Im Januar hat sich die BAGSO nun mit einer Stellungnahme auf die 4. Führerscheinrichtlinie bezogen und erklärt, pauschale Überprüfungen der Fahrtauglichkeit aufgrund des kalendarischen Alters abzulehnen. Es sei diskriminierend und zeige auch in Ländern mit entsprechenden Regelungen keine Effekte des Sicherheitsgewinns. Unfälle, die durch ältere Menschen verursacht würden, seien nicht dem kalendarischen Alter geschuldet. Es seien vielmehr Einflussfaktoren wie ein verändertes Sehvermögen oder der körperlichen Beweglichkeit – Risikofaktoren, die durch ältere Autofahrer*innen aber häufig durch angepasstes Fahrverhalten kompensiert würden.

„Anstatt alle älteren Menschen ab einem bestimmten Alter unter Generalverdacht zu stellen, ist ein risikobasiertes Vorgehen notwendig, das die Ursachen mangelnder Fahrtüchtigkeit anlassbezogen und unabhängig vom Lebensalter in den Blick nimmt, z.B. einschränkende Erkrankungen oder auffälliges Verkehrsverhalten, wie häufige Unfälle oder alkoholisiertes Fahren“, kommentiert der Verband.

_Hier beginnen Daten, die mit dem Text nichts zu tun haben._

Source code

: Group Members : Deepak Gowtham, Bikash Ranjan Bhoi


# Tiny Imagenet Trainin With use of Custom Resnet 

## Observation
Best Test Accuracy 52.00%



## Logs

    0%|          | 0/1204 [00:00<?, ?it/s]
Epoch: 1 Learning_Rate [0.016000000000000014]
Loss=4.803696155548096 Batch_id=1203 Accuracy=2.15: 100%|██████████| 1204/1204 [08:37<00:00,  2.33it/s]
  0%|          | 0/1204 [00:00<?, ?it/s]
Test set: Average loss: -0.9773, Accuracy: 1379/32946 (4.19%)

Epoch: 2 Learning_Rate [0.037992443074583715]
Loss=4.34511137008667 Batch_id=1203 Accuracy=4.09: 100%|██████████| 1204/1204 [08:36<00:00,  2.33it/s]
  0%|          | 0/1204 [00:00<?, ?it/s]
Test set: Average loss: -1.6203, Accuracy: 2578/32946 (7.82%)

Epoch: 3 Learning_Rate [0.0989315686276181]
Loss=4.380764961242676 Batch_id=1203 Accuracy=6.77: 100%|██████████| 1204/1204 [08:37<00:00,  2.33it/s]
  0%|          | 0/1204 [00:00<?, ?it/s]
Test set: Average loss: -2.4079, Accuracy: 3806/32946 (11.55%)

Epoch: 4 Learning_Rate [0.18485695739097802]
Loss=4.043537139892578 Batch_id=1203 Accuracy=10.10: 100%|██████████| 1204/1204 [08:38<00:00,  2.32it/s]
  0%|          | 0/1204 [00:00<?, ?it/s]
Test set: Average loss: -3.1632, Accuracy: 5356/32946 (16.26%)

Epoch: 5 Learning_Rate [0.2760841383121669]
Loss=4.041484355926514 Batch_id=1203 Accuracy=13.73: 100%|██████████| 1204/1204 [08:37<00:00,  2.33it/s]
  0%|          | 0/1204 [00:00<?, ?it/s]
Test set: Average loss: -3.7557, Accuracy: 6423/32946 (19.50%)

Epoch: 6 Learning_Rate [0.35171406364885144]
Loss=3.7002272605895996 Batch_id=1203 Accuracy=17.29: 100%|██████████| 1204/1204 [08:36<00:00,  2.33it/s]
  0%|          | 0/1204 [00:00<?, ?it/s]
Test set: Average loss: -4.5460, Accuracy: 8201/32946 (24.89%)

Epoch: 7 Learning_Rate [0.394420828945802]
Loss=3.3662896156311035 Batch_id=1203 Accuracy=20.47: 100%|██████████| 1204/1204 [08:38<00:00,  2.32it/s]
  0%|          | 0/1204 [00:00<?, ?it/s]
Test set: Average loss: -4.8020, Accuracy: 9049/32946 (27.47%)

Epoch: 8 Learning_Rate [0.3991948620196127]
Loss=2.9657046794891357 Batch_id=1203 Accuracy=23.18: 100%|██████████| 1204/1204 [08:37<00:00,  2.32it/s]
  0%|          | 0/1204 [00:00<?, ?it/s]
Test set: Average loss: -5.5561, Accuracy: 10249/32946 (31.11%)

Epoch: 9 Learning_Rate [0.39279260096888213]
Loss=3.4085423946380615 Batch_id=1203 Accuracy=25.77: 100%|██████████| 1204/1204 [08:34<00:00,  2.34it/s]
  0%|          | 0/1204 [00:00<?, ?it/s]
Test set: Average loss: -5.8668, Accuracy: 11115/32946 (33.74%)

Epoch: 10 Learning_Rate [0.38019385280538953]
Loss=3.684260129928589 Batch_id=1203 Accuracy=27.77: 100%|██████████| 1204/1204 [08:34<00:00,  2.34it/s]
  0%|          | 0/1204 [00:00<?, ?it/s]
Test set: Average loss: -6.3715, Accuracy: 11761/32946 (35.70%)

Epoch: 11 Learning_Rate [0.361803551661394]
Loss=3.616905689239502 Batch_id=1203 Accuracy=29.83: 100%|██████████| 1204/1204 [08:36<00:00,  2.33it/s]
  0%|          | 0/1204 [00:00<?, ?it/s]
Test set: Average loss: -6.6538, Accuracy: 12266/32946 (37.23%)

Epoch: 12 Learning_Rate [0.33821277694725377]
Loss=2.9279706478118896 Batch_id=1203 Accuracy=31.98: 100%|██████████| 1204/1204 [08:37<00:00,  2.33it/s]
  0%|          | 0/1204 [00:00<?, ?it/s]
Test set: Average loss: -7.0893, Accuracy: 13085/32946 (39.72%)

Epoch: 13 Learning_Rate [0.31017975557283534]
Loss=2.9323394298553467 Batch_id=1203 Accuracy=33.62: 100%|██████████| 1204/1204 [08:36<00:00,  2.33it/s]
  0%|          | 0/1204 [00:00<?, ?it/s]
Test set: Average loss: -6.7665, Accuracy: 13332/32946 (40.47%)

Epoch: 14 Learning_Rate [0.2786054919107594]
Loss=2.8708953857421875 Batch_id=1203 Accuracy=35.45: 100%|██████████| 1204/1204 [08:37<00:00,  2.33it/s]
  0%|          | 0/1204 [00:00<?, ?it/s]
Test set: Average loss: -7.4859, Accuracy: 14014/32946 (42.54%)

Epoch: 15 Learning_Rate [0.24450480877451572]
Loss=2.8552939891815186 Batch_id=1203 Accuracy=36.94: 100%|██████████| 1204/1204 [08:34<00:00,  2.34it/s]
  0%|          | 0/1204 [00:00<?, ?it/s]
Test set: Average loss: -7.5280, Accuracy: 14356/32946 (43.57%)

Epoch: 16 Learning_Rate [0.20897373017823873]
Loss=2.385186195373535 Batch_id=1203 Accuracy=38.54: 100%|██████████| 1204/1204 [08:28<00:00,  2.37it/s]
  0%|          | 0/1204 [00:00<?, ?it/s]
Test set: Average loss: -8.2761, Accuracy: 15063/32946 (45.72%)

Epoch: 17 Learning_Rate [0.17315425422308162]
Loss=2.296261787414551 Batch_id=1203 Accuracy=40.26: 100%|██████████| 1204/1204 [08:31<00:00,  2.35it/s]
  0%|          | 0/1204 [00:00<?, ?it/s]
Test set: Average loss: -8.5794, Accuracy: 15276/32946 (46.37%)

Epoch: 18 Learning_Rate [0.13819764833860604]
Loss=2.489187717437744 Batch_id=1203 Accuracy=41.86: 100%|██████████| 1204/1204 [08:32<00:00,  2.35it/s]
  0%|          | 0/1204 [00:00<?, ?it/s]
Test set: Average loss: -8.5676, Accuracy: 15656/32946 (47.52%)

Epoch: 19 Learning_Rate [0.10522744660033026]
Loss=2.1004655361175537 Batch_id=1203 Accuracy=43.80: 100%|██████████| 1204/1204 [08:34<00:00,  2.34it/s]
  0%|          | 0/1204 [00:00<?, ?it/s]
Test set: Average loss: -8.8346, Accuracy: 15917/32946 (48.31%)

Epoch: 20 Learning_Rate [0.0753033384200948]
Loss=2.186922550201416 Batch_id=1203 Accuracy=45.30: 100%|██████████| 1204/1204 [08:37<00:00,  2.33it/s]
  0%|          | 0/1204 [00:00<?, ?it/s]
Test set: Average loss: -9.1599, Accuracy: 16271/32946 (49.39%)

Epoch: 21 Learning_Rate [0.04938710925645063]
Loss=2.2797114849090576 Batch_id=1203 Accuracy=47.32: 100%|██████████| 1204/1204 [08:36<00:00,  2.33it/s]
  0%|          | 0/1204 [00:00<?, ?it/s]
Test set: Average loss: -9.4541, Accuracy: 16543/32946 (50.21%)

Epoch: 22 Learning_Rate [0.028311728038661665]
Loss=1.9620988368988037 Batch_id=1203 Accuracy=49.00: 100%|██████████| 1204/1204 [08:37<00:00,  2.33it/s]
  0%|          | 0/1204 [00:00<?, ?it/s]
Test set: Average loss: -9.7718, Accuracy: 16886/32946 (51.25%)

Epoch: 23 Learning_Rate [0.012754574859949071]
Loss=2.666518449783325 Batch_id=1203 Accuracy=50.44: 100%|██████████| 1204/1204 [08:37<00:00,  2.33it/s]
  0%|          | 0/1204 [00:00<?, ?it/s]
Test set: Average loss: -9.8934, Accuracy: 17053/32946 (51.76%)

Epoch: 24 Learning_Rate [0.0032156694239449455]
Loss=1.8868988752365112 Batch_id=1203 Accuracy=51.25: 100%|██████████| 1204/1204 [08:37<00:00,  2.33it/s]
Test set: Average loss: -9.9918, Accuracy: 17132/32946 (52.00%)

Sollte die im Gespräch befindliche Regelung der kürzeren Fristen für ältere Verkehrsteilnehmer*innen kommen, müsse dies zumindest diskriminierungsfrei ausgestaltet werden. „So muss sichergestellt werden, dass auch für ältere Fahrerinnen und Fahrer nur alle 15 Jahre Verwaltungskosten bei der Führerscheinverlängerung anfallen“, so die BAGSO.

Hier geht es zur Stellungnahme.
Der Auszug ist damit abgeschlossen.